Premier chagrin d'amour aussi, premier crime tout court, puis un second... le tout au son de plus ou moins vieux rocks...
Le bouquin se lit en quelques heures mais le texte reste fascinant tant il est criant de vérité tant dans le style d'écriture, les mots utilisés, les lieux, les modes de vie, le quotidien.

Ed. Scali
2007

La mère horizontale, Carole Zalberg


Quatre femmes.
Quarte femmes dont les histoires suivent le cours de l’Histoire.
Une mère d’avant-guerre engendre une trentenaire futile soixante-huitarde mariée qui quitte mari et enfants dès que le premier venu pointe le bout de son nez pour partir vivre de libertinages et devenir, au final, une bobo riche des beaux quartiers de Paris.
Trois gosses d’un premier lit et parmi eux, Sabine, l’aînée.

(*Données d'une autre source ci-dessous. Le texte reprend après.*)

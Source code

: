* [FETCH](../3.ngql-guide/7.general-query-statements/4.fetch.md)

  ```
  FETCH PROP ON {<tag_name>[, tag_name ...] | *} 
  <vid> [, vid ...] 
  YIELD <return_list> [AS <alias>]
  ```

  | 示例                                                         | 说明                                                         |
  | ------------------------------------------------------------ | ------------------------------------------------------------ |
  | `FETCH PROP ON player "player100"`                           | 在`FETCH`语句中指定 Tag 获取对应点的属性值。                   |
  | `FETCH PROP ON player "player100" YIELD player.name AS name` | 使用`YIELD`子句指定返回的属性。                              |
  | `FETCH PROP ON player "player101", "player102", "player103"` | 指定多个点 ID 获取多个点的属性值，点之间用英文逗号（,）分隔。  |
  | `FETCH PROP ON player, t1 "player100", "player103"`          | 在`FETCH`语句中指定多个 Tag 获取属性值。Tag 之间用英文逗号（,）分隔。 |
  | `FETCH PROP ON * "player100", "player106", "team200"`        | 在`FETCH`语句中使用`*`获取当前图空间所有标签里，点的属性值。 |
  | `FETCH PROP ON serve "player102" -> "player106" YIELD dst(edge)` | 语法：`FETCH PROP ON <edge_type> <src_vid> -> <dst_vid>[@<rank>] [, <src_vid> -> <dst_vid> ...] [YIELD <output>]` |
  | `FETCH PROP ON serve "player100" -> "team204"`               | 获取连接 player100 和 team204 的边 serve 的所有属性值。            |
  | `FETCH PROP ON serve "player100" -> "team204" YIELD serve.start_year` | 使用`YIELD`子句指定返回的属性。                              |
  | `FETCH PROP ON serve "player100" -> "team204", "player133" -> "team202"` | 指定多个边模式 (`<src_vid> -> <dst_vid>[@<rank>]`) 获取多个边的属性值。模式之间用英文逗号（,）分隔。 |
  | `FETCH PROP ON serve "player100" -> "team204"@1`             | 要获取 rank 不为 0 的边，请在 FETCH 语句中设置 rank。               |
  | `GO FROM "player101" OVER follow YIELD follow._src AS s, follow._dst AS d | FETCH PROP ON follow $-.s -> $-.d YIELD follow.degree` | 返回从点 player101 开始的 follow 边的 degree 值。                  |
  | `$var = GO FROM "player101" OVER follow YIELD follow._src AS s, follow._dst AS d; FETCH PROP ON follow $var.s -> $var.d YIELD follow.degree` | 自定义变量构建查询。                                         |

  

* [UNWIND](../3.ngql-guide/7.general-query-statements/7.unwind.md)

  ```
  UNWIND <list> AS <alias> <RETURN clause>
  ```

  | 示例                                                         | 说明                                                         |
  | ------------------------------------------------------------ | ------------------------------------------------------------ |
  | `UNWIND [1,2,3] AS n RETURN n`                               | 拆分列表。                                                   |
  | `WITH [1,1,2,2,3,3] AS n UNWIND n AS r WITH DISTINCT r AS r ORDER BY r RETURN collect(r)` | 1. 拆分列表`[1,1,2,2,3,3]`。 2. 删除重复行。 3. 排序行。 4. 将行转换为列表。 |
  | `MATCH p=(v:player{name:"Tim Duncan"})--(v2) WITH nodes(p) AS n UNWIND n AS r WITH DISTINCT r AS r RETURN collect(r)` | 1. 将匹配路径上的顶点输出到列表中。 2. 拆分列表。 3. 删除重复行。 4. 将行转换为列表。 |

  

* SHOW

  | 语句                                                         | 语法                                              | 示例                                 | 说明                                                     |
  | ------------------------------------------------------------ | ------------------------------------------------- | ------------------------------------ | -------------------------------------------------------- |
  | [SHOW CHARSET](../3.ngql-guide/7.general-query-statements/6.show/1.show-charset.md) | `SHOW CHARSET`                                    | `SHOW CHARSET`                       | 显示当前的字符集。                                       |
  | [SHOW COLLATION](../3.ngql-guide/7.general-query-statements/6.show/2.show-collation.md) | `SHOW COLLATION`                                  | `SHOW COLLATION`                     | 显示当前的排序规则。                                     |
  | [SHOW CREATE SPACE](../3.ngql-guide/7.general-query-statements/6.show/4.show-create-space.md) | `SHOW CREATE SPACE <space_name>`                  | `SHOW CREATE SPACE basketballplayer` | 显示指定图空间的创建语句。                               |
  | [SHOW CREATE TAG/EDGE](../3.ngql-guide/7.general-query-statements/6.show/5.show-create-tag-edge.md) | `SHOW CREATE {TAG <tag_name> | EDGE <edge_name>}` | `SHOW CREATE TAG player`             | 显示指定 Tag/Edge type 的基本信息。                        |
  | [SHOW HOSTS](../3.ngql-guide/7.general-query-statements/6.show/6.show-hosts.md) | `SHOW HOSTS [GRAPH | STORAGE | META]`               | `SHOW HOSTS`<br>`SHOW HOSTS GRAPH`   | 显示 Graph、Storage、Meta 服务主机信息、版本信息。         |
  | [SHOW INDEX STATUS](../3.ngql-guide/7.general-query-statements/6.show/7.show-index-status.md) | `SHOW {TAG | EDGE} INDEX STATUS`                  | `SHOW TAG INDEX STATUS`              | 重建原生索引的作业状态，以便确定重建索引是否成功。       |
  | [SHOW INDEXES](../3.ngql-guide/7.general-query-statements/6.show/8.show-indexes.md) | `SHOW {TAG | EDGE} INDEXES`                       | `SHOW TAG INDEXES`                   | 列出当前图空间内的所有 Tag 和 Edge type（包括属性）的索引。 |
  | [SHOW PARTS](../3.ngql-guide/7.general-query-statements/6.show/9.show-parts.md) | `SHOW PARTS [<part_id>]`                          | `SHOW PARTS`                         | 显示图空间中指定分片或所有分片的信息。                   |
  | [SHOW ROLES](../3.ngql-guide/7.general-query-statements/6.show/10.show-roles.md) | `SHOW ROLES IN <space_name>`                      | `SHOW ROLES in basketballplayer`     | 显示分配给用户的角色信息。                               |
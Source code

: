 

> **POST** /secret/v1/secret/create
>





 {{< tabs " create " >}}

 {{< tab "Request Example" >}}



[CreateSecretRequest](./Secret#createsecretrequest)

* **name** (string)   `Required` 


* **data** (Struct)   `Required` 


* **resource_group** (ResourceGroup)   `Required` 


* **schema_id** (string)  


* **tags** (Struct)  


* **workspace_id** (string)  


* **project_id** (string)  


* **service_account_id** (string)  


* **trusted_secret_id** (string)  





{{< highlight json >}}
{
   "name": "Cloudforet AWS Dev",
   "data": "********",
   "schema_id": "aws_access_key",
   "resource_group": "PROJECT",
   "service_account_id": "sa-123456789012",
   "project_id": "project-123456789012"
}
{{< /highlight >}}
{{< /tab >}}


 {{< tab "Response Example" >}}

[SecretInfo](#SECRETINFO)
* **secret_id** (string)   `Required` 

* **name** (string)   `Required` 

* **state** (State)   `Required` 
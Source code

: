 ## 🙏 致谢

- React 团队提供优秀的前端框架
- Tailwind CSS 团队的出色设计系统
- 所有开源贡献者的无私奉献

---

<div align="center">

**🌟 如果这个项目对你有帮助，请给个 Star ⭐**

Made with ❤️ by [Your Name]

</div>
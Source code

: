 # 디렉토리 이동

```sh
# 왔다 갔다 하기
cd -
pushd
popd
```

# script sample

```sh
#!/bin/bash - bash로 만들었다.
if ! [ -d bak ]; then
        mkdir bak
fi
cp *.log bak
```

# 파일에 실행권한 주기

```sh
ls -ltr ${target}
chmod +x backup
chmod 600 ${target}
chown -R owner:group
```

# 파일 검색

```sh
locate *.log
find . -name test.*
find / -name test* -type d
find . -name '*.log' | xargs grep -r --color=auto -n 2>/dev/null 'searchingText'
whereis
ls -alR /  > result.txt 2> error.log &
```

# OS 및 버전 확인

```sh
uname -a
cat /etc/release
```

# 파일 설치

Celle qui élèvera ses frères et sœurs, celle qui vivra avec de grands yeux d’ados les changements des années 1970, celle jouera avec les hommes jusqu’à l’overdose simplement pour faire concurrence à sa propre mère… jusqu’à rencontrer le bon sur un coup de tête.
Ils auront une enfant, la narratrice, qu’elle élèvera de manière fusionnelle, comme si elle n’avait jamais coupé le cordon.
Elle l’élèvera mais la voir grandir et s’éloigner peu à peu intellectuellement sera comme un désastre alors elle retouchera à la boisson et aux drogues de sa jeunesse.
Puis l’enfant grandira et racontera cette histoire, que l’on découvre travers ses yeux de mère angoissée, puisque la même, 20 ans après, à l’heure o elle raconte cette histoire de famille qui a pour décor l’Histoire avec un grand H et ses changements, est enceinte.
Enceinte avec la peur de finalement appartenir à celle lignée de femme qui, par envie de trop en faire, de faire trop bien, ou de ne rien faire du tout, n’ont jamais réussi à être des mères sentimentalement parlant.
C’est simple, bien écrit, entraînant et on a envie de rouvrir ce livre dès que l’on a cinq minutes tant il est captivant.

Albin Michel
2007

Total chaos, Luc Fivet


Chouette !
Le roman d'anticipation me surprend de jour en jour !
Fivet nous projette dans un univers qui pourrait être celui que nous conaîtront dn
ans très peu de temps. Un ministre omniprésent, fana du tout sécuritaire, une révolte de marxistes animée par des consommateurs, vendus au grand monde du profit et cons tout court, un patron de presse ami omniprésent du ministre de la sécurité collective, une enquête de police qui se transforme en enquête journaliste... 
Luc Fivet arrive à mélanger des éléments de notre vie de tous les jours en imaginant un futur que nous pourrions vivre mélangés aux travers de la société actuelle...

fayard
2007

serpents et piercings, Hitomi Kanehara


Hitomi Kanehara, un ovni venu tout droit de l'Asie.
Née en 83, elle signe ici son premier roman... avec brio !
Même si son récit manque parfois un peu de liant, génération zapping oblige, celle que l'on présente déjà comme la nouvelle enfant terrible de la littérature, nous entraîne dans une adolescence noire.
Noire comme l'encre à tatouer, noire comme la vie des punks et SM qu'elle fréquente, noire comme sa déprime qui se transforme en auto-mutilation... le tout lorgné par un oeil malicieux à travers un trou de souris.
J'espère bientôt lire avec dellectation ses prochains ouvrages.